Data Science | AI | DataOps | Engineering
backgroundGrey.png

Blog

Data Science & Data Engineering blogs

Tips for the Databricks Certified Data Analyst Associate Certification

Following on from my previous blog post about the Data Engineer Associate certification, this blog will take you through all of the information, updates and study tips you’ll need to pass the Databricks Certified Data Analyst Associate exam. As before, we’ll look at any updates to the exam and its training course, the high-level exam information provided on the Databricks website, a few example questions and finally the best study materials available to pass the exam!

 

COURSE AND CERTIFICATION UPDATES

The Data Analyst Associate course and exam do not have any content updates as of 27/07/2023, but Databricks notes on the exam page that the Fundamentals of the Databricks Lakehouse Platform (V2) Learning Plan is a prerequisite for the Data Analyst Associate content (it is a prerequisite for all Associate-level content and above). I would assume if you’re interested in an Associate exam that you’ve already completed this learning path, but if you haven’t yet you can find in the Partner Academy or Customer Academy sites.

 

EXAM INFORMATION

As with the Data Engineer Associate certification, the webpage for the Data Analyst Associate certification is usually updated by Databricks before any training content, so it’s the best place to keep track of exam changes or practice tests (the website currently says that a Certification Overview course is ‘coming soon’, but it’s already on the Academy!).

Just before the Exam Details section, Databricks reminds us that the Lakehouse Fundamentals accreditation should be completed first, so you have a base understanding of the different components of the Databricks platform.

As well as listing the knowledge for a minimally-qualified candidate, Databricks provide another breakdown of the major topics for this exam. It has 45 multiple-choice questions with a 70% pass mark (32/45), split into these areas:

  • Databricks SQL – 22% (10/45)

  • Data Management – 20% (9/45)

  • SQL – 29% (13/45)

  • Data Visualization and Dashboard – 18% 8/45)

  • Analytics Applications – 11% (5/45)

There is currently no practice exam available for this certification, however several Udemy courses provide handwritten practice exams of their own!

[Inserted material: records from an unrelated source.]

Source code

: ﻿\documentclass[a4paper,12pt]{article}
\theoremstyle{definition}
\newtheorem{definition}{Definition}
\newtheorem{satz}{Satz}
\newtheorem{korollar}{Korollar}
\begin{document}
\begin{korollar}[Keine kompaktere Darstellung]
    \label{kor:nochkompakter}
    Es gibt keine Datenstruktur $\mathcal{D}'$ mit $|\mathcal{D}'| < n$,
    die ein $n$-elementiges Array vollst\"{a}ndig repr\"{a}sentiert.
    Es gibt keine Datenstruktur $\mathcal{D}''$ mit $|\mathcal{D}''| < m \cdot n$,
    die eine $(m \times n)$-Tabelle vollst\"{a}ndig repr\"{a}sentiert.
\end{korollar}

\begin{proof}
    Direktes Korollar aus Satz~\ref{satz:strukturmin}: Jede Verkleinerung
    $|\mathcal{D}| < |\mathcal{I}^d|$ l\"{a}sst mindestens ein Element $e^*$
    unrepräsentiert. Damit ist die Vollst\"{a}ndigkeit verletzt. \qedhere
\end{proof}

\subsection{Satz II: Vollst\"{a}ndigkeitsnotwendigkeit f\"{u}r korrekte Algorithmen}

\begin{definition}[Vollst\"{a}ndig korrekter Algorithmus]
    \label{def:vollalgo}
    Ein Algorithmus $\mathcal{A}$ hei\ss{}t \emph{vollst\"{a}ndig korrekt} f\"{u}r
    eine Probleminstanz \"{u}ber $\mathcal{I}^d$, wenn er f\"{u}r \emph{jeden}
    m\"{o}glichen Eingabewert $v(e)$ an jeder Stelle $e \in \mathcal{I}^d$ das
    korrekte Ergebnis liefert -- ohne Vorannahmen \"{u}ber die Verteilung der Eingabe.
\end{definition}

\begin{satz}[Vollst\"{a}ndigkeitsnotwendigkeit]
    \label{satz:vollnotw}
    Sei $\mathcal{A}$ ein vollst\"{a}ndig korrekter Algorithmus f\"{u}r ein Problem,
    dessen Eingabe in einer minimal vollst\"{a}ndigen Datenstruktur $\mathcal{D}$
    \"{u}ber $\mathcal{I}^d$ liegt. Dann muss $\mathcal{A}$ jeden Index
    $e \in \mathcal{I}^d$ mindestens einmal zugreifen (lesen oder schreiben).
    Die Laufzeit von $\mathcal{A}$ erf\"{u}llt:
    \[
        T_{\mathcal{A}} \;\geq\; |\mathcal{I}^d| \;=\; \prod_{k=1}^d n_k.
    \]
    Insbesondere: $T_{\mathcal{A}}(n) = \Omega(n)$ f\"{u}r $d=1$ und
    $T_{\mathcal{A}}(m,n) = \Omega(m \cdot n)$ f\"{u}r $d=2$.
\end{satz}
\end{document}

As with the Data Engineer Associate exam, this exam is proctored by Kryterion via their  Webassessor platform, which you’ll need to make an account for. If you have any queries about how the exam is proctored, you can visit their FAQ page (or contact them directly). It’s important to note here that you have an unlimited number of reschedules available, but be aware that there are late fees if you reschedule within 24 hours of an online exam or 72 hours of an in-person exam!

 

EXAMPLE CODE QUESTIONS

Below we’ll look at some example code questions I’ve written to show you the typical question layout in the exam. We’ll first look at a question about granting access to an object in Databricks SQL, and then a question about the clearing stale data files from Delta tables.

Question 1:

A Junior Data Analyst needs access to a new table called na_orders in the orders schema in Databricks SQL, so they can create a dashboard showing key insights from the data. The Junior Data Analyst has already created several dashboards from other tables in the orders schema.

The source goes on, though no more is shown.